Season one, episode eight
Aside from Rue, there are a couple more characters which appeal to fans for different reasons:
Lexi (Maude Apatow) is often cited as the most "normal" or the easiest to relate to among the main cast. Level-headed, clever, and loyal, often earning the "favourite" status among fans. The main thing that stands out about Lexi is the fact that she doesn’t.
In a show filled with primadonnas and party-goers, Lexi is surprisingly grounded and humble. She serves as the audience's surrogate and is representative of a lot of teens' high-school experiences. Anyone who has ever lived in the shadow of a sibling or friend can almost definitely see parts of themselves in her.
However, Lexi, like all of the show's characters, is not without her faults. Her insecurity and jealousy towards others, stemming from her turbulent home life, is most noticeable in the final episodes of the second season.
Another beloved character among viewers is Jules (Hunter Schafer), a transgender teen. The series begins with her moving to the town in the summer after her parents’ divorce. Although most of the main cast have centric episodes, she and Rue are the only ones to have one-off specials.
Her episode serves as a character study that focuses on her struggles with identity. Season 1, Episode 4 ("Shook Ones Pt. ll") shows her background of self-harm and gender dysphoria. Many of the show’s regular viewers who identify as part of the LGBTQ+ community have praised the complex and multidimensional portrayal of a transgender character, with actresses Rain Valdez and Trace Lysette applauding the show. Although Jules’ gender identity and transition is discussed, it’s only a fragment of her character arc.
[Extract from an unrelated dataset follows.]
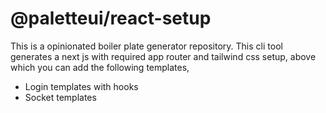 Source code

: # @paletteui/react-setup

This is a opinionated boiler plate generator repository. This cli tool generates a next js with required app router and tailwind css setup, above which you can add the following templates,

- Login templates with hooks
- Socket templates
Her creativity and ambition are what attract her fanbase. For me, she is an example of someone stepping into their own power and knowing what they are capable of. That can be hard in a typical teenage setting, but not impossible.
Season one, episode four
Season 1 vs. Season 2: What Changed?
The first season of Euphoria provided the viewer with a bright, shiny introduction to the characters with enviable social lives and endless parties and, in season two, the morning after the night before is all too real. The invincible feelings and never-ending highs are replaced by the harsh reality of the consequences that await the teens, the glitter and glitz turned to grit and grime.
The electric world has become darker and more corrupt. Even Labrinth's soundtrack transitions to more melancholic gospel music, creating an entirely different soundtrack to a dance where no-one knows the next step.
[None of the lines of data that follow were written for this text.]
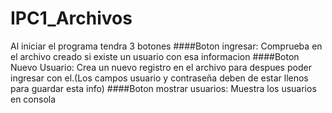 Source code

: # IPC1_Archivos
Al iniciar el programa tendra 3 botones
####Boton ingresar: Comprueba en el archivo creado si existe un usuario con esa informacion
####Boton Nuevo Usuario: Crea un nuevo registro en el archivo para despues poder ingresar con el.(Los campos usuario y contraseña deben de estar llenos para guardar esta info)
####Boton mostrar usuarios: Muestra los usuarios en consola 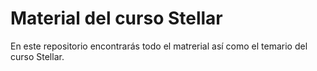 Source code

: # Material del curso Stellar

En este repositorio encontrarás todo el matrerial así como el temario del curso Stellar.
Euphoria fans were left with several burning questions about their favourite characters after a chaotic season two finale, which aired on February 27th of this year. Season 2, Episode 8 ("All My Life, My Heart Has Yearned For a Thing I Cannot Name") was filled with loose ends and cliffhangers that viewers hope the show's third, and possibly final, season will resolve.
The episode was a continuation of Season 2, Episode 7 ("The Theatre and Its Double") and centred around Lexi's self-produced play. Euphoria's third season is expected to be released late 2023 or early 2024.
While the show has several exaggerated parties, fights, and plays, it certainly captures the adolescent melodrama of your entire world revolving around the gossip of your social circle. It also represents real issues faced by the high schoolers of today, which is something many teen dramas currently on-air fail to do. Whether you find the series a little too far-fetched for the teenage protagonists or not, Euphoria has the tagline “feel something”, and in that I feel the series succeeds completely.